Como seria possível,
de forma lógica e racional, excluir alguém de discurso enérgico da infame
categoria dos fascistas e fanáticos?
Penso que
convicções sobre a sociedade, ainda que ardorosamente defendidas, desde que
fundadas em análise aprofundada da realidade alcançada através da leitura
diversificada, refletida e crítica de grandes autores das ciências humanas e
sustentada em visões que valorizam a dignidade humana, a liberdade na
autodeterminação pessoal, a defesa da diversidade cultural e comportamental
características dos indivíduos e, resultado de tudo isso, ao direito individual
de encaminhar o próprio florescimento pessoal, são estrutural e valorativamente
distintas daquelas advogadas por fascistas e fanáticos. As ideias desses
últimos são, essencialmente, restritivas ao direito individual, enquanto as
primeiras buscam alargar a bitola das possibilidades materiais da existência
livre.
A pessoa que
defende a redução das desigualdades humanas socialmente estabelecidas - de
gênero, étnica, de orientação sexual, política ou qualquer outra que dignifique
a existência - jamais poderá ser considerada um fanático ou um fascista, que
atua exatamente em direção ao oposto disso, ou seja, no sentido da manutenção
das hierarquias e redução do livre pensamento. Nesse sentido, é impossível
comparar, como recentemente fez Donald Trump, o famigerado elemento que pratica
a violência como integrante da Ku Klux Klan com aquele que a refuta
assertivamente como instrumento para impedir a atuação dessa entidade racista.
Não se trata de dois fanáticos atuando, um em cada polo de um comportamento que
poderia ser classificado como fascista, mas de um fanático e fascista sendo
contrastado energicamente por um libertário. Este último encontra justificativa
em sua ação na própria Carta dos Direitos Humanos, enquanto a atitude daquele é
fundada na infâmia e no desejo abjeto de distinção social pela cor da pele,
fruto do acaso do nascimento.
A indagação que
faço é: ao racista ou homofóbico deve ser dado o mesmo espaço de diálogo e
escuta que a de um libertário? Penso que não. Ainda que se possa conceder a ele
o direito de se expressar livremente, deve encontrar resposta rápida e vigorosa
que interrompa a sua fala, bem como ouvidos surdos para escutá-la. Nenhuma
atenção deve ser dada a quem defende a indignidade, salvo para refutá-la com
energia.
Paralelamente, o
mundo aparentemente está encontrando uma realidade de ressonância ao histórico
abandono material e cultural da imensa maioria da população. Em todas as
épocas, aproximadamente, um por cento da população deteve praticamente toda a
riqueza, dez por cento serviu de cão de guarda do poder (hoje, é chamada de
classe média), enquanto os demais amargavam as dores da pobreza e da miséria.

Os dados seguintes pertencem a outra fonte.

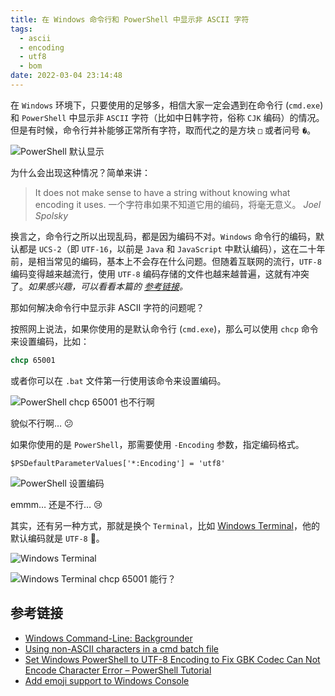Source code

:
 ```yaml
---
title: 在 Windows 命令行和 PowerShell 中显示非 ASCII 字符
tags:
  - ascii
  - encoding
  - utf8
  - bom
date: 2022-03-04 23:14:48
---
```


在 `Windows` 环境下，只要使用的足够多，相信大家一定会遇到在命令行 (`cmd.exe`) 和 `PowerShell` 中显示非 `ASCII` 字符（比如中日韩字符，俗称 `CJK` 编码）的情况。但是有时候，命令行并补能够正常所有字符，取而代之的是方块 `□` 或者问号 `�`。

![PowerShell 默认显示](/img/display-non-ASCII-characters-in-Windows-command-and-PowerShell/ps-default.png)

为什么会出现这种情况？简单来讲：

> It does not make sense to have a string without knowing what encoding it uses. <ZLink link="https://www.joelonsoftware.com/2003/10/08/the-absolute-minimum-every-software-developer-absolutely-positively-must-know-about-unicode-and-character-sets-no-excuses/"/>
> 一个字符串如果不知道它用的编码，将毫无意义。
> <cite>Joel Spolsky</cite>

换言之，命令行之所以出现乱码，都是因为编码不对。`Windows` 命令行的编码，默认都是 `UCS-2`（即 `UTF-16`，以前是 `Java` 和 `JavaScript` 中默认编码），这在二十年前，是相当常见的编码，基本上不会存在什么问题。但随着互联网的流行，`UTF-8` 编码变得越来越流行，使用 `UTF-8` 编码存储的文件也越来越普遍，这就有冲突了。*如果感兴趣，可以看看本篇的 [参考链接](#参考链接)。*

那如何解决命令行中显示非 ASCII 字符的问题呢？

按照网上说法，如果你使用的是默认命令行 (`cmd.exe`)，那么可以使用 `chcp` 命令来设置编码，比如：

``` bat
chcp 65001
```

或者你可以在 `.bat` 文件第一行使用该命令来设置编码。

![PowerShell chcp 65001 也不行啊](/img/display-non-ASCII-characters-in-Windows-command-and-PowerShell/ps-with-chcp-65001.png)

貌似不行啊… 😕

如果你使用的是 `PowerShell`，那需要使用 `-Encoding` 参数，指定编码格式。

```
$PSDefaultParameterValues['*:Encoding'] = 'utf8'
```

![PowerShell 设置编码](/img/display-non-ASCII-characters-in-Windows-command-and-PowerShell/ps-set-encoding.png)

emmm… 还是不行… 😢

其实，还有另一种方式，那就是换个 `Terminal`，比如 [Windows Terminal](https://docs.microsoft.com/en-us/windows/terminal/)，他的默认编码就是 `UTF-8` 🙂。

![Windows Terminal](/img/display-non-ASCII-characters-in-Windows-command-and-PowerShell/windows-terminal-default.png)

![Windows Terminal chcp 65001 能行？](/img/display-non-ASCII-characters-in-Windows-command-and-PowerShell/windows-terminal-with-chcp-65001.png)

## 参考链接

- [Windows Command-Line: Backgrounder](https://devblogs.microsoft.com/commandline/windows-command-line-backgrounder/)
- [Using non-ASCII characters in a cmd batch file](https://stackoverflow.com/questions/18813495/using-non-ascii-characters-in-a-cmd-batch-file)
- [Set Windows PowerShell to UTF-8 Encoding to Fix GBK Codec Can Not Encode Character Error – PowerShell Tutorial](https://www.tutorialexample.com/set-windows-powershell-to-utf-8-encoding-to-fix-gbk-codec-can-not-encode-character-error-powershell-tutorial)
- [Add emoji support to Windows Console](https://github.com/Microsoft/Terminal/issues/190)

Da mesma forma, cerca de dez por cento tinham e tem acesso ao capital cultural,
relegando-se os demais à ignorância da realidade real e à ilusão provocada pelo
discurso hegemônico. Atualmente, essa massa miserável e ignara, incapaz de
produzir pensamento próprio e crítico, se entrega de modo cada vez mais voraz
ao fast food do pensamento: a religião e o fascismo político
baseado nos memes, chavões e bordões autoritários e elitistas compartilhados à
exaustão pelas redes sociais. O discurso tencionava criar um gado manso e de
fácil condução, mas ele está se tornando um leviatã indomável e imune à
inteligência.
Não resta dúvida de
que é fundamental manter as portas abertas para o diálogo. Há de se perguntar,
porém, se é possível dialogar com a infâmia.